Manuel Vieira Natividade, dá as dimensões exatas e calcula que três bois podiam ser assados à vontade.

Contígua ao refeitório fica a cozinha, que é o assombro de todos os visitantes, pela sua grandeza e pela sua disposição. Passa como lenda que na sua chaminé, se podia assar um boi inteiro, mas nós afiançamos que esse animal triplicado ainda deixaria vasto campo para se fazerem acepipes e badulaques para os reverendos Frades.

  É este autor quem terá razão. O Guia de Portugal, calcula que podiam ser assados no espeto, ao mesmo tempo, seis ou sete bois. É da mesma opinião o autor de As Estradas de Portugal.

 Varela Altamira[3], afirma que a chaminé possui tais proporções que se podiam assar oito bois ao mesmo tempo.

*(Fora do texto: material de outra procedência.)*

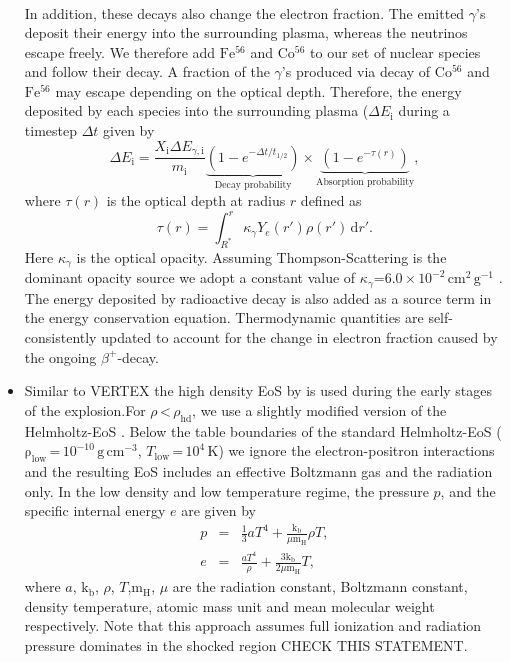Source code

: \documentclass[fleqn,usenatbib]{mnras}
\newcommand{\ud}{\ensuremath{\mathrm{d}}}
\newcommand{\iron}{$\mathrm{Fe^{56}}$\xspace}
\newcommand{\cobalt}{$\mathrm{Co^{56}}$\xspace}
\newcommand{\gcc}{\text{g}\, \text{cm}^{-3}}
\newcommand{\vertex}{\textsc{V{\footnotesize ERTEX}}\xspace}
\newcommand{\NY}[2]{{\color{blue}\sout{#1}#2}}
\begin{document}
\begin{itemize}
\begin{eqnarray}
\end{eqnarray}
In addition, these decays also change the electron fraction. The emitted $\gamma$'s deposit their energy into the surrounding plasma, whereas the neutrinos escape freely. We therefore add \iron and \cobalt to our set of nuclear species and follow their decay. A fraction of the $\gamma$'s produced via decay of \cobalt and \iron may escape depending on the optical depth. Therefore, the energy deposited by each species into the surrounding plasma ($\Delta E_{\mathrm{i}}$ during a timestep $\Delta t$ given by
\begin{equation}
        \Delta E_{\mathrm{i}} =  \frac{X_{\mathrm{i}}\Delta E_{\gamma,\mathrm{i}}}{m_{\mathrm{i}}} \underbrace{\left( 1 - e^{-\Delta t / t_{1/2}} \right)}_{\text{Decay probability}}\times \underbrace{\left( 1 - e^{-\tau(r)} \right)}_{\text{Absorption probability}},
\end{equation}
where $\tau(r)$ is the optical depth at radius $r$ defined as
\begin{equation}
    \tau(r) = \int_{R^*}^{r} \kappa_{\gamma} Y_e(r') \rho(r')\, \ud r'.
\end{equation}
Here $\kappa_{\gamma}$ is the optical opacity. Assuming Thompson-Scattering is the dominant opacity source we adopt a constant value of $\kappa_{\gamma}\mathord{=}6.0\,\mathord{\times}\, 10^{-2} \,\mathrm{cm^2\, g^{-1}}$ \cite{Valenti2011}.   The energy deposited by radioactive decay is also added as a source term in the energy conservation equation. Thermodynamic quantities are self-consistently updated to account for the change in electron fraction caused by the ongoing $\beta^{+}$-decay. 
\item Similar to \vertex the high density EoS by \citet{Lattimer1991}  is used during the early stages of the explosion.For $\rho\,\mathord{<}\,\rho_{\mathrm{hd}}$, we use a slightly modified version of the Helmholtz-EoS \citep[includes Coloumb corrections due to electron-positron interactions]{Timmes1999}. Below the table boundaries of the standard Helmholtz-EoS ($\mathrm{\rho_{low}}\,\mathord{=}\,10^{-10}\, \gcc$, $T_{\mathrm{low}}\,\mathord{=}\,10^{4}\,\mathrm{K}$) we ignore the electron-positron interactions and the resulting EoS includes an effective Boltzmann gas and the radiation only. In the low density and low temperature regime, the pressure $p$, and the specific internal energy $e$ are given by
\begin{eqnarray}
    p &=& \frac{1}{3}aT^4 + \frac{\mathrm{k_b}}{\mu \mathrm{m_{H}}} \rho T, \\
    e &=& \frac{aT^4}{\rho} + \frac{3\mathrm{k_b}}{2\mu \mathrm{m_{H}}} T,\label{equ:pressure-energy-boltzmann-radiation}
\end{eqnarray}
where $a$, $\mathrm{k_b}$, $\rho$, $T$,$\mathrm{m_{H}}$, $\mu$ are the radiation constant, Boltzmann constant, density temperature, atomic mass unit and mean molecular weight respectively. Note that this approach assumes full ionization  and radiation pressure dominates in the shocked region \NY{}{CHECK THIS STATEMENT}.
\end{itemize}
\end{document}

  Uma chaminé, dotada de tão curiosas e extraordinárias propriedades, capaz de crescer segundo a ótica e o estado de espírito dos que a descrevem, é monumento que há que rodear de todos os cuidados. O autor da nota sobre Alcobaça na Grande Enciclopédia Portuguesa e Brasileira fez o comentário: A enorme cozinha atual, é ladeada de altas chaminés parietais, com a vasta lareira central, de ampla mesa para tassalhar os blocos de vianda, tudo em duplicação da craveira comum, como se as vitualhas fossem preparadas para o insondável estômago de Gargântua.

  Nada era mais necessário para transformar Alcobaça numa Abadia de Thelema, equipada com uma Cozinha de Gargântua ou Titã, digna do que W. Beckford estigmatizou com o epíteto de Templo de Gastronomia, ou Glutonaria.

  Manuel Pinheiro Chagas, escreveu que tinham grande reputação de ignorância e de glutões os frades bernardos, sendo bernardo o frade espesso das picarescas lendas populares. Confirmou essa tradição José Agostinho de Macedo, na dedicatória do poema Os Burros, ao Geral dos bernardos. Mas a tradição é injusta na generalidade.

  Almeida Garrett[4], na cena entre bentos e bernardos, não foi lisonjeiro para estes últimos.

  A despeito do muito de bom que fez, o frade alcobacense tornou-se, com o tempo, sinónimo de estúpido e de glutão. Dicionários como o de Morais, definem Bernardo como um sujeito muito gordo e estúpido que só se preocupa com a glutonaria, ou o de Cândido de Figueiredo, como estúpido e gordo, refletindo o que entrara na gíria e nos conceitos populares.

  Pode reproduzir-se a conclusão de Varela Altamira:

  Até onde se pode ir? Não se sabe. O laboratório culinário conventual está sempre no mesmo lugar, com a sua alta chaminé recoberta de azulejos brancos. Não se fizeram lá quaisquer obras desde 1834 e as suas dimensões permaneceram as mesmas. Todavia, em menos de um século, a cozinha observada por diversas pessoas multiplicou oito vezes o seu volume. É também possível que um boi do século passado, valha um rebanho de hoje em dia, época de vacas magras que atravessamos.

 

 



[1] Manuel Vieira Natividade in, O Mosteiro de Alcobaça (ed.1886)

[2] D. Maur Cocheril in, Beckford et la Cuisine de Alcobaça. Tradução e notas de Fleming de Oliveira.

[3] Roteiro das Muitas e Variadas Coisas.

[4]  D. Branca, poema lírico-narrativo, do primeiro exílio de Garrett em 1826, aborda um episódio lendário relacionado com a época evocada no título (D. Branca ou a conquista do Algarve). A história do amor infeliz entre a infanta D. Branca e o rei mouro Aben-Afan.